From the data that follows, copy every line with the string "become".
───── Source data
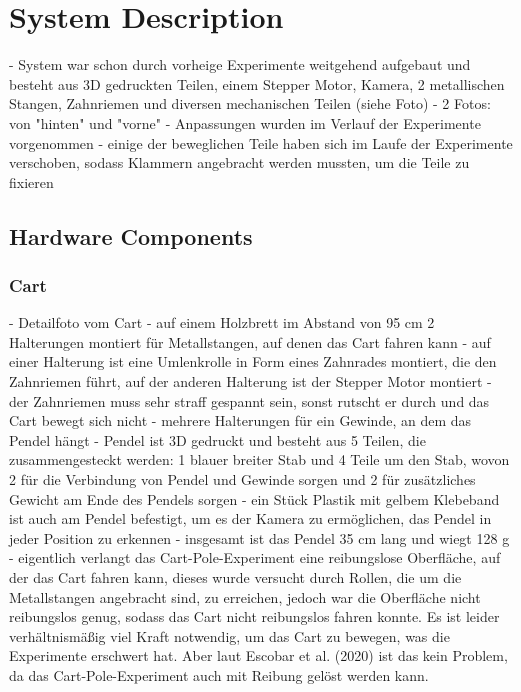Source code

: \chapter{System Description}

- System war schon durch vorheige Experimente weitgehend aufgebaut und besteht aus 3D gedruckten Teilen, einem Stepper Motor, Kamera, 2 metallischen Stangen, Zahnriemen und diversen mechanischen Teilen (siehe Foto)
- 2 Fotos: von "hinten" und "vorne"
- Anpassungen wurden im Verlauf der Experimente vorgenommen
- einige der beweglichen Teile haben sich im Laufe der Experimente verschoben, sodass Klammern angebracht werden mussten, um die Teile zu fixieren

\section{Hardware Components}
\subsection{Cart}
- Detailfoto vom Cart
- auf einem Holzbrett im Abstand von 95 cm 2 Halterungen montiert für Metallstangen, auf denen das Cart fahren kann
- auf einer Halterung ist eine Umlenkrolle in Form eines Zahnrades montiert, die den Zahnriemen führt, auf der anderen Halterung ist der Stepper Motor montiert
- der Zahnriemen muss sehr straff gespannt sein, sonst rutscht er durch und das Cart bewegt sich nicht
- mehrere Halterungen für ein Gewinde, an dem das Pendel hängt
- Pendel ist 3D gedruckt und besteht aus 5 Teilen, die zusammengesteckt werden: 1 blauer breiter Stab und 4 Teile um den Stab, wovon 2 für die Verbindung von Pendel und Gewinde sorgen und 2 für zusätzliches Gewicht am Ende des Pendels sorgen
- ein Stück Plastik mit gelbem Klebeband ist auch am Pendel befestigt, um es der Kamera zu ermöglichen, das Pendel in jeder Position zu erkennen
- insgesamt ist das Pendel 35 cm lang und wiegt 128 g
- eigentlich verlangt das Cart-Pole-Experiment eine reibungslose Oberfläche, auf der das Cart fahren kann, dieses wurde versucht durch Rollen, die um die Metallstangen angebracht sind, zu erreichen, jedoch war die Oberfläche nicht reibungslos genug, sodass das Cart nicht reibungslos fahren konnte. Es ist leider verhältnismäßig viel Kraft notwendig, um das Cart zu bewegen, was die Experimente erschwert hat. Aber laut Escobar et al. (2020) ist das kein Problem, da das Cart-Pole-Experiment auch mit Reibung gelöst werden kann.

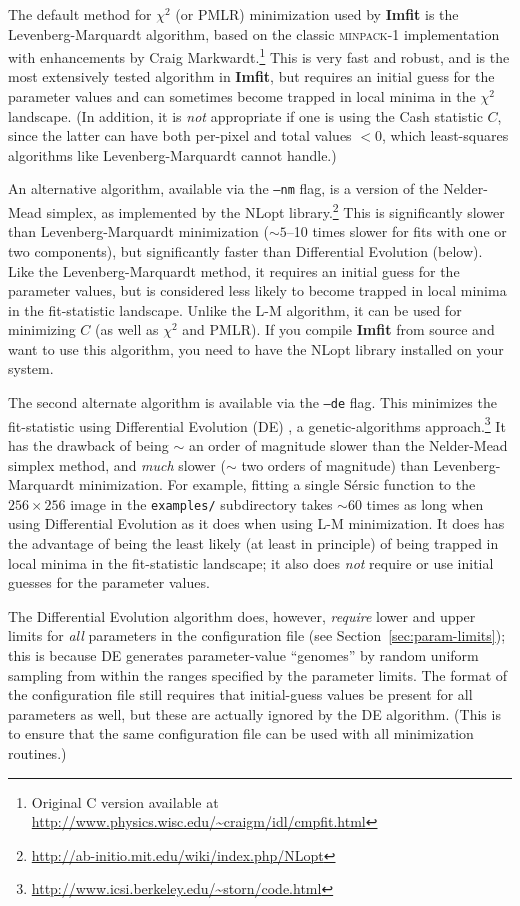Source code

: \documentclass[10pt,a4paper,article]{memoir}
\newcommand{\imfit}{\textbf{Imfit}}
\newcommand{\chisquare}{\ensuremath{\chi^{2}}}
\newcommand{\pmlr}{PMLR}
\begin{document}
The default method for \chisquare{} (or \pmlr) minimization
used by \imfit{} is the Levenberg-Marquardt algorithm, based on the
classic \textsc{minpack-1} implementation \citep{more78} with
enhancements by Craig Markwardt.\footnote{Original C version available
at \url{http://www.physics.wisc.edu/~craigm/idl/cmpfit.html}} This is
very fast and robust, and is the most extensively tested algorithm in
\imfit, but requires an initial guess for the parameter values and can
sometimes become trapped in local minima in the \chisquare{} landscape.
(In addition, it is \textit{not} appropriate if one is using the Cash
statistic $C$, since the latter can have both per-pixel and total values
$< 0$, which least-squares algorithms like Levenberg-Marquardt cannot
handle.)

An alternative algorithm, available via the \texttt{--nm} flag,  is a
version of the Nelder-Mead simplex, as implemented by the NLopt
library.\footnote{\url{http://ab-initio.mit.edu/wiki/index.php/NLopt}}
This is significantly slower than Levenberg-Marquardt minimization
($\sim 5$--10 times slower for fits with one or two components), but
significantly faster than Differential Evolution (below). Like the
Levenberg-Marquardt method, it requires an initial guess for the
parameter values, but is considered less likely to become trapped in
local minima in the fit-statistic landscape. Unlike the L-M algorithm,
it can be used for minimizing $C$ (as well as \chisquare{} and
\pmlr). If you compile \imfit{} from source and want to use
this algorithm, you need to have the NLopt library installed on your
system.

The second alternate algorithm is available via the \texttt{--de} flag.
This minimizes the fit-statistic using Differential Evolution (DE)
\citep{de}, a genetic-algorithms
approach.\footnote{\url{http://www.icsi.berkeley.edu/~storn/code.html}}
It has the drawback of being $\sim$ an order of magnitude slower than
the Nelder-Mead simplex method, and \textit{much} slower ($\sim$ two
orders of magnitude) than Levenberg-Marquardt minimization. For example,
fitting a single S\'ersic function to the $256 \times 256$ image in the
\texttt{examples/} subdirectory takes $\sim 60$ times as long when using
Differential Evolution as it does when using L-M minimization. It does
has the advantage of being the least likely (at least in principle) of
being trapped in local minima in the fit-statistic landscape; it also
does \textit{not} require or use initial guesses for the parameter values.

The Differential Evolution algorithm does, however, \textit{require}
lower and upper limits for \textit{all} parameters in the configuration
file (see Section~\ref{sec:param-limits}); this is because DE generates
parameter-value ``genomes'' by random uniform sampling from within the
ranges specified by the parameter limits. The format of the
configuration file still requires that initial-guess values be present
for all parameters as well, but these are actually ignored by the DE
algorithm. (This is to ensure that the same configuration file can be
used with all minimization routines.)
\end{document}
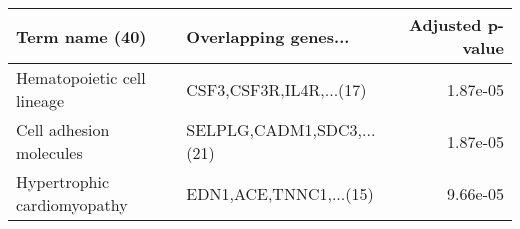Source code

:\begin{tabular}{llr}
\toprule
             Term name (40) &      Overlapping genes... &  Adjusted p-value \\
\midrule
 Hematopoietic cell lineage &   CSF3,CSF3R,IL4R,...(17) &          1.87e-05 \\
    Cell adhesion molecules & SELPLG,CADM1,SDC3,...(21) &          1.87e-05 \\
Hypertrophic cardiomyopathy &    EDN1,ACE,TNNC1,...(15) &          9.66e-05 \\
\bottomrule
\end{tabular}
──────────
Answer section ::
sometimes become trapped in local minima in the \chisquare{} landscape.
parameter values, but is considered less likely to become trapped in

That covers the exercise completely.